Tip - HttpUtility.UrlEncode vs WebUtility.UrlEncode
[C#, .NET, Tips]
In this world of websites and APIs you will invariably be called upon to build URLs, either manually or through code.
For example, a google search typically looks like this:
https://www.google.com/search?q=wildife
The interesting stuff is after the q=
(There’s some other stuff but I have trimmed that for simplicity.)
If you were to build a query programatically and then search, you would likely do it like so:
var client = new HttpClient();
var response = await client.GetStringAsync("https://www.google.com/search?q=wildife");
Console.WriteLine(response);
This will print the results to the console.
The challenge comes when you want to search something like ng'ang'a
The apostrophe '
is not in fact a valid character for a URL.
You will need to convert it to the appropriate encoding for a URL, which happens to be the string %27
.
So the URL should be like so:
https://www.google.com/search?q=ng%27an%27a
The question becomes how do we know that '
is %27 and a space is %20?
We don’t need to.
There is a class that helps with this - the HttpUtility class.
Within this class is a UrlEnocode method.
So your code becomes this:
var query = "ng'ang'a";
var encodedQuery = HttpUtility.UrlEncode(query);
Log.Information("{query} has been encoded to {result}", query, encodedQuery);
var client = new HttpClient();
var response = await client.GetStringAsync($"https://www.google.com/search?q={encodedQuery}");
Console.WriteLine(response);
If you run this code, just before the results you should see a line like this:
[17:15:53 INF] ng'ang'a has been encoded to ng%27ang%27a
To move the other way from encoded text to the actual text, there is a reverse method - HttpUtility.UrlDecode.
So I have been using this class for years until the other day during a design session when this very problem came up and a team member responded saying “Use the WebUtility class.”
This class was not familiar to me, so off to the documentation I went.
On the surface it appears identical to HttpUtility
. It even has UrlEncode and UrlDecode methods that function the same.
Or do they?
Let us use a more robust query:
var query = "!@#$%^&*()_+|}{:?><";
var httpEncoded = HttpUtility.UrlEncode(query);
var webEncoded = WebUtility.UrlEncode(query);
Console.WriteLine(httpEncoded);
Console.Write(webEncoded);
If we run this we get the following result:
!%40%23%24%25%5e%26*()_%2b%7c%7d%7b%3a%3f%3e%3c
!%40%23%24%25%5E%26*()_%2B%7C%7D%7B%3A%3F%3E%3C
These look the same.
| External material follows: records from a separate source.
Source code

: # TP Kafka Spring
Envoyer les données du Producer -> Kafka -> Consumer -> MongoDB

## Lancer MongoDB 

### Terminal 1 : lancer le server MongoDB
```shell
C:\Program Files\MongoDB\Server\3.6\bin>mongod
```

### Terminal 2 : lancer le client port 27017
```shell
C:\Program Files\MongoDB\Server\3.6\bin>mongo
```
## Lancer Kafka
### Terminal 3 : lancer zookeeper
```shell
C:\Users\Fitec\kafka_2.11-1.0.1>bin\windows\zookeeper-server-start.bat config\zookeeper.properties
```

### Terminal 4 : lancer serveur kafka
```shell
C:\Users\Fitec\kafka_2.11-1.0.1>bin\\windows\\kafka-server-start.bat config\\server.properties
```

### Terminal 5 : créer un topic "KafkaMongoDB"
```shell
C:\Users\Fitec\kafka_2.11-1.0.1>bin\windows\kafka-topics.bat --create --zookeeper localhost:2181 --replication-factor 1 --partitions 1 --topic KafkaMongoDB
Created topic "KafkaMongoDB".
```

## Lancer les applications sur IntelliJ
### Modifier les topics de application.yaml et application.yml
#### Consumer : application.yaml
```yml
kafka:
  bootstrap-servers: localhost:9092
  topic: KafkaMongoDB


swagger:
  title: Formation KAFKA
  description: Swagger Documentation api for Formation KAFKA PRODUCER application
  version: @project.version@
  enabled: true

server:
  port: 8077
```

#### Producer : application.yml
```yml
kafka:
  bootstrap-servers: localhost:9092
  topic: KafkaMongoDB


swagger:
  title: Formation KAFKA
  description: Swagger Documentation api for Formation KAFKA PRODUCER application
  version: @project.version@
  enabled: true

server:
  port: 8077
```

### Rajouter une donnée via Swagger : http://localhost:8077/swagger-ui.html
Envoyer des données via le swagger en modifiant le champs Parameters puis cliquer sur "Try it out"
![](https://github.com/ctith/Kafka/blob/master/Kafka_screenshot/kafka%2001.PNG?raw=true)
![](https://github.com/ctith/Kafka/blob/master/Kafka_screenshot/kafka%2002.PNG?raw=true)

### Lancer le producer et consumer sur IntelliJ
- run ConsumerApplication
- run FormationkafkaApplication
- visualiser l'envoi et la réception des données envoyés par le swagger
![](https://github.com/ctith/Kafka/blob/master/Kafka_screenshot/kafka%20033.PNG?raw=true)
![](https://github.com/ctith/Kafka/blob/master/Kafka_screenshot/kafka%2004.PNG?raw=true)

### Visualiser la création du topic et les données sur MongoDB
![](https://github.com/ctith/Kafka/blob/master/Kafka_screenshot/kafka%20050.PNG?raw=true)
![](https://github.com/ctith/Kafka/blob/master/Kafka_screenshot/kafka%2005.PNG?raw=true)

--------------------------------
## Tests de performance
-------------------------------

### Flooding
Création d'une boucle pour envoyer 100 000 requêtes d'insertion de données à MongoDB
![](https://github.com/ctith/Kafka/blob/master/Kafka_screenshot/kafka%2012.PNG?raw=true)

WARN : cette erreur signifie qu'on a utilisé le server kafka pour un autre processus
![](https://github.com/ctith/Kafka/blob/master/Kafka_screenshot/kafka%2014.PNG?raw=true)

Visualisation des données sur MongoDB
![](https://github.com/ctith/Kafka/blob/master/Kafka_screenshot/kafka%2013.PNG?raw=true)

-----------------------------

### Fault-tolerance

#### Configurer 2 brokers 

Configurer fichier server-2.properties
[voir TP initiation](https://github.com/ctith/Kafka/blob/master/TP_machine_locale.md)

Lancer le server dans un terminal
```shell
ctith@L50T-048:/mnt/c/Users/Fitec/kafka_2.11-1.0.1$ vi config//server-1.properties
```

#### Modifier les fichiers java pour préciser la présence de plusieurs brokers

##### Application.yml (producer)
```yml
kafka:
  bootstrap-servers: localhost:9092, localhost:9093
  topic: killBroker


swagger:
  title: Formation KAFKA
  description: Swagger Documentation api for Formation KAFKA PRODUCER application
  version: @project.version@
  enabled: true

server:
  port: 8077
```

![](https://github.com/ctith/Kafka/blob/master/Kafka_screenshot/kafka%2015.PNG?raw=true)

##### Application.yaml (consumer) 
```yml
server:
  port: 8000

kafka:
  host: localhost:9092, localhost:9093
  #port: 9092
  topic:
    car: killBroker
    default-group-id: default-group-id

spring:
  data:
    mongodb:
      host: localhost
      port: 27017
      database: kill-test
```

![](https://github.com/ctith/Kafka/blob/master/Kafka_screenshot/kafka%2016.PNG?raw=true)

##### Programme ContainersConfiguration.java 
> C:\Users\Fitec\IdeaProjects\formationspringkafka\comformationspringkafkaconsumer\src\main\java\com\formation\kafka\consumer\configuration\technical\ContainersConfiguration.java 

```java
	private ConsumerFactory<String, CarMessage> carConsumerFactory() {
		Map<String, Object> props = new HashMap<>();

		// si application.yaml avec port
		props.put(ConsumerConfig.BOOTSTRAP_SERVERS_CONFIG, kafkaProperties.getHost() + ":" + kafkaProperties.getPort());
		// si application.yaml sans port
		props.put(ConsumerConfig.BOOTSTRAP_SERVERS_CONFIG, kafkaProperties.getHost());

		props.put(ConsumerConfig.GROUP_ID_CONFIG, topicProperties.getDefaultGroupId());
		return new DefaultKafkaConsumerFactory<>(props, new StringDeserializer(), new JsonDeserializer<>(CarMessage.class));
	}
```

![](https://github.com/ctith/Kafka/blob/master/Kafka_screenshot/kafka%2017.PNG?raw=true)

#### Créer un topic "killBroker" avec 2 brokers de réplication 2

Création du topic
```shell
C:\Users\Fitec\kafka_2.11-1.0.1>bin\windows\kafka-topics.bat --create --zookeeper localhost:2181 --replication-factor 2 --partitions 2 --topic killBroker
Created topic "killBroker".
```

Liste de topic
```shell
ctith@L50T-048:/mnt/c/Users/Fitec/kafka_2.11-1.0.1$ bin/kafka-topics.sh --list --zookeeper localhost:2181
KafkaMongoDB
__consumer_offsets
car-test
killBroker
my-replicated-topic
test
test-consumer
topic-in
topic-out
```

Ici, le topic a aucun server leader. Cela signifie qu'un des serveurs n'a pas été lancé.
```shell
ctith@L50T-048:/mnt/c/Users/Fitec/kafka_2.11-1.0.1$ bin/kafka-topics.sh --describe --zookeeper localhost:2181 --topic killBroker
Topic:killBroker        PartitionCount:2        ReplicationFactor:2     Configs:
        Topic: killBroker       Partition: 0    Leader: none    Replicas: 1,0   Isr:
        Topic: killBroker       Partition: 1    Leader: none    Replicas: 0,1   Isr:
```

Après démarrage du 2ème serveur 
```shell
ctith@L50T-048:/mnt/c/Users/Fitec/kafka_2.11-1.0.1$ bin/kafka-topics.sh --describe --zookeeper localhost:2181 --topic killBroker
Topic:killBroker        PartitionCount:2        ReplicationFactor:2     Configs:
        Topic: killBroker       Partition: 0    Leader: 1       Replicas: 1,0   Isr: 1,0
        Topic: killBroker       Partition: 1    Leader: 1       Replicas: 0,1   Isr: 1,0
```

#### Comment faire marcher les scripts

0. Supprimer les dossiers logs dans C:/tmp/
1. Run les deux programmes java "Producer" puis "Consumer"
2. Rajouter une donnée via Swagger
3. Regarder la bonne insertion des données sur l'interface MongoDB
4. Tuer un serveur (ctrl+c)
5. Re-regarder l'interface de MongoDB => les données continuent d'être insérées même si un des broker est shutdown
BUT THEY AREN’T.
We need to do do a diff to see:
Using Winmerge for both results I get the following:
The values
may be the same, but the cases
are not. WebUtility
appears to uppercase the encoded values whereas HttpUtility
appears to lowercase them.
Both will decode to the same value, so there is no concern about that.
However if you have any unit tests and for whatever reason you are using both classes in your code, you might find the tests failing due to differences in the encoded values.
Which begs the question of why are there two classes essentially doing the same thing at all?
HttpUtility
is in the System.Web
namespace, which you will have to include from System.Web.HttpUtility.dll
. This comes for free if you are building a web or an API application. If you are building a console, class library or desktop application, you will need to explicitly add it to you project references.
WebUtility
is in the System.Net
namespace, which is in System.Runtime.dll
so you don’t need to include any additional DLLs into your project regardless of type.
In fact the documentation for HttpUtility
explicitly informs you of the same:
Ok, so why wasn’t HttpUtility
dropped and all applications use WebUtility
?
I would imagine the issue here would be backward compatibility.
HttpUtility
has been part of the .NET Framework from version 1 - the very beginning.
WebUtility
is a younger member of the family.
Happy hacking!